# What to do:
Your answer should show every line of the material below that includes "nppexec".

BEGIN

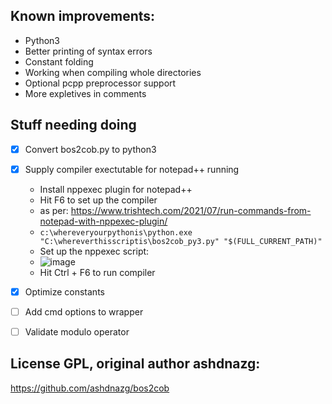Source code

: ## Known improvements:

- Python3
- Better printing of syntax errors
- Constant folding
- Working when compiling whole directories
- Optional pcpp preprocessor support
- More expletives in comments


## Stuff needing doing

- [X] Convert bos2cob.py to python3
- [X] Supply compiler exectutable for notepad++ running
  - Install nppexec plugin for notepad++
  - Hit F6 to set up the compiler
  - as per: https://www.trishtech.com/2021/07/run-commands-from-notepad-with-nppexec-plugin/
  - `c:\whereveryourpythonis\python.exe "C:\whereverthisscriptis\bos2cob_py3.py" "$(FULL_CURRENT_PATH)"`
  - Set up the nppexec script:
  - ![image](https://github.com/beyond-all-reason/BARScriptCompiler/assets/109391/8c0204b5-01f6-498b-942c-966f713ae459)
  - Hit Ctrl + F6 to run compiler
      
- [X] Optimize constants
- [ ] Add cmd options to wrapper
- [ ] Validate modulo operator

## License GPL, original author ashdnazg:

https://github.com/ashdnazg/bos2cob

END

# Written reply:
  - Install nppexec plugin for notepad++
  - as per: https://www.trishtech.com/2021/07/run-commands-from-notepad-with-nppexec-plugin/
  - Set up the nppexec script:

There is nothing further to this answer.